17 thoughts on “The oldest trick in the book…

  1. Wonderful! (Not.) I’ll play along. Probably post tomorrow but I won’t tag anyone.

    Are you sure you weren’t really born in the mental ward? :) (See what you get for tagging me?)

  2. I echo David’s note: born in a mental ward. My mouth flaps open, then shuts to a smile. Flaps open and shuts to a smile again. So much one could say and yet, sometimes discretion truly is the better part of valor, so I’ll just say:

    you clearly have the hippest finger around. I cannot believe you haven’t incorporated a little pointing hand logo into your blog, to point out the cool and the hip.

  3. Oh Lord, what hath I wrought. I just knew I was going to enjoy this. Thanks for playing along, Am.

    Mental ward, hippest finger (I like that OB), parrots.

    Have a blast at the wedding. I’m sure you will be thanked for wearing shoes and clothes.

  4. I almost fainted reading through your 7 and 7.5. Bless your heart. It really does make me feel weak just thinking about it.

    Hey, I did an eight-random-fact meme last year, and so rather than come up new ones, here are my eight old ones (and QM’s, too, for extra credit):

    p.s., I get what you’re saying about the smell of apple juice that’s been locked up in a crisper—kind of stinky socks and whiskey breath.

  5. Pingback: Dis Order out of Randomness « OmbudsBen

  6. Okay, A, I’m in and my randomness soon will be up. But I do think you should come up with the hippest finger graphic or logo.

    As the Bluest Meany of Yellow Submarine fame said of The Glove: point, and have them appointed!

  7. Happy to see I didn’t make the tagged list since I’m the reason you were tagged by Norm, having tagged Norm myself.

    I think you may be a younger, more talented, version of me or something. Some of your random facts are eerily familiar. I do not respond well to drugs either (I have to be gassed if they want me to actually pass out). There’s other commonalities here but I think I’ll save them for my next tagging.

  8. Pingback: ‘kill-by-numbers’ « mercury727

  9. Pingback: Thinking About… » I’ve been tagged…twice

  10. Only 12 days since I last made the rounds. Feels like forever. Lost heart for blogging. Where it went, I don’t know. The motivation evaporated and now there is this scaly crust, starting to itch. Time to scratch it away. I’m not sure I want to write a novel. What is this Nanowrimo? Good luck with your effort. You are a heck of a writer. If your characters are pissed off at you that’s kind of an indication that they are real enough to interest us. Devil them. Light little fires, make them dance. Delight in tormenting them. Send one to an A.A. meeting. (For me. I could use one. This is the tail end of a dry drunk maybe?)

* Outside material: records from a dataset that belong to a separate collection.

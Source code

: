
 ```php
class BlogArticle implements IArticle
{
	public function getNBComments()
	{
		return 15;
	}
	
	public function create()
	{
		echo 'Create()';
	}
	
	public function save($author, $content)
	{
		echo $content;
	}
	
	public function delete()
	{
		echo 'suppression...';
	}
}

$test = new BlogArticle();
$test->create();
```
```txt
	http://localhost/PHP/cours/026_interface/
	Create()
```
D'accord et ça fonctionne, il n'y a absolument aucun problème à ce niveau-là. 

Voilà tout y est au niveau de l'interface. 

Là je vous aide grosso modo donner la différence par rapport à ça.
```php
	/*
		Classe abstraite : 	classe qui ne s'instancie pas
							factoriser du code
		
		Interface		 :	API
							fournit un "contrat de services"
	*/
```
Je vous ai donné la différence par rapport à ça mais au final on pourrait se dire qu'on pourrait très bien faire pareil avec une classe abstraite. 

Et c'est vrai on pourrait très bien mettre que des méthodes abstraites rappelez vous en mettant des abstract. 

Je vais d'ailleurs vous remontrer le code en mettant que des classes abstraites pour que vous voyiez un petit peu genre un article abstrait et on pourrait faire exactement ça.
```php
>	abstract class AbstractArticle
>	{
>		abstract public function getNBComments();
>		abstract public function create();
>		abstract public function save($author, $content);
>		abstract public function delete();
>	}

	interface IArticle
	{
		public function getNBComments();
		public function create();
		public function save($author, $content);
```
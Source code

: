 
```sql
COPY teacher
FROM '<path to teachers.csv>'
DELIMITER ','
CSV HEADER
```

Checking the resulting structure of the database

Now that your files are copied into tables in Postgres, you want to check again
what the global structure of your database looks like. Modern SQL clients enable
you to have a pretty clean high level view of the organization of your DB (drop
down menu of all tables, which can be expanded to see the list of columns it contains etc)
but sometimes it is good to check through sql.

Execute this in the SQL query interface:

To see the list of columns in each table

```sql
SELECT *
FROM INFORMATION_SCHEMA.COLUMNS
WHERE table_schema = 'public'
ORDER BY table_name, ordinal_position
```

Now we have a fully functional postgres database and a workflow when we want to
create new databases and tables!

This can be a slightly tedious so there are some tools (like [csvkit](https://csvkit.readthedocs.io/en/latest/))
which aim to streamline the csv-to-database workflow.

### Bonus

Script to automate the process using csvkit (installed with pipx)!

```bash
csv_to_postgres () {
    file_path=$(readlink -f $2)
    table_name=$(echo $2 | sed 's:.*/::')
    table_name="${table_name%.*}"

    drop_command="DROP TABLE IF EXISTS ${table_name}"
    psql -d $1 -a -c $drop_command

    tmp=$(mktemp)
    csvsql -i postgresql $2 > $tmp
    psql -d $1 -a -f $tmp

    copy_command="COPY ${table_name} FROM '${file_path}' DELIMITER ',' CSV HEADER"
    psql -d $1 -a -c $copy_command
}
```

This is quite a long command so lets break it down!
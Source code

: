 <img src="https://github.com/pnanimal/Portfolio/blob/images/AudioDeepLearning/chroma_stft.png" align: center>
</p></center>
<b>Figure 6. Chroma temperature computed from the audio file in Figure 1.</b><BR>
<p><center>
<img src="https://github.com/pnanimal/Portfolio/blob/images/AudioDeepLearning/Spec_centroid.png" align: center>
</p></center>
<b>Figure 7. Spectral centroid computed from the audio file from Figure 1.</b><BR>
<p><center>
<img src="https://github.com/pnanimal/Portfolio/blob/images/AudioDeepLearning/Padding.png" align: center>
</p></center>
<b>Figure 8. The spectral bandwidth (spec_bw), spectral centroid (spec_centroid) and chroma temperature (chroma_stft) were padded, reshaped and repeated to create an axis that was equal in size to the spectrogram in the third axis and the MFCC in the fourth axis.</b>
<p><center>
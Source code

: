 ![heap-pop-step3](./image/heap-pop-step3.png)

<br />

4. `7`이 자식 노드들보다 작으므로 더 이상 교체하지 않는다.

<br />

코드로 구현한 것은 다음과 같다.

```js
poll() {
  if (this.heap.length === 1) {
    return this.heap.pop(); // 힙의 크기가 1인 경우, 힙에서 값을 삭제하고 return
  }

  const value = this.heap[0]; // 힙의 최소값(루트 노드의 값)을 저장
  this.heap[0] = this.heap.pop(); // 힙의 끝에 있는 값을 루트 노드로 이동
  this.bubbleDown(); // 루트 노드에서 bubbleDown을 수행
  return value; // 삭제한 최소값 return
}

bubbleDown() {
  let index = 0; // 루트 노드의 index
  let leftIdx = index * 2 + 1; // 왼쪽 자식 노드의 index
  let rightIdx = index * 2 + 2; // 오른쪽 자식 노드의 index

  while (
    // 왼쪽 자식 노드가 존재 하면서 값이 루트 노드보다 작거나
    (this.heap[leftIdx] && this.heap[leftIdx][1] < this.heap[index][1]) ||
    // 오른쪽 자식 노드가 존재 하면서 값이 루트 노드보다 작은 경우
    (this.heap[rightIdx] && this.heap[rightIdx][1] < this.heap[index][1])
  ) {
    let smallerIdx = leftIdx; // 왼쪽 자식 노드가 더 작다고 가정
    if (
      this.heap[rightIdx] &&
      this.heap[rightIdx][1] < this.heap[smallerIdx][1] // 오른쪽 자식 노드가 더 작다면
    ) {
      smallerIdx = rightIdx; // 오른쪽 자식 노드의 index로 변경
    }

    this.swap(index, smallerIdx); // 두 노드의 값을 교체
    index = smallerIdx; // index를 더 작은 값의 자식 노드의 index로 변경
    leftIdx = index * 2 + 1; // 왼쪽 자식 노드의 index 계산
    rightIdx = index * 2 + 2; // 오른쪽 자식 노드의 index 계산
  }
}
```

    Hope your holidays have been happy. I’m glad your cousin is happy. Best of love to her. It is great when when we really find true partnership. What a lot of work, a lot of living goes into building that trust. I’m glad you didn’t marry those people, too. Marry the next one, just for fun? I have a friend who calls herself a serial monogamist.She married all of them.

    Maybe I should go back to blogging instead of clogging up your comments section. The movie I am on is wearing me thin. My back hurts. The hours are too long. After the first weeks they always are. I do it for the money, the challenges, the friends.

    But Ada is out of the woods with Pertussis, with Whooping Cough. Man, what an evil, frightening illness. So frightening for a parent, watching them hanging on, afraid the thread is going to break, one won’t be able to pull them back.

    I had a poem published on I miss painting and writing. When I am too long away life begins to go gray. At the edges first, but moving to the center.

    This is very self-indulgent of me. But at least some words are spilling out again, the heart is opening. I’m headed back to my place. Come visit. I’d love to hear from you again.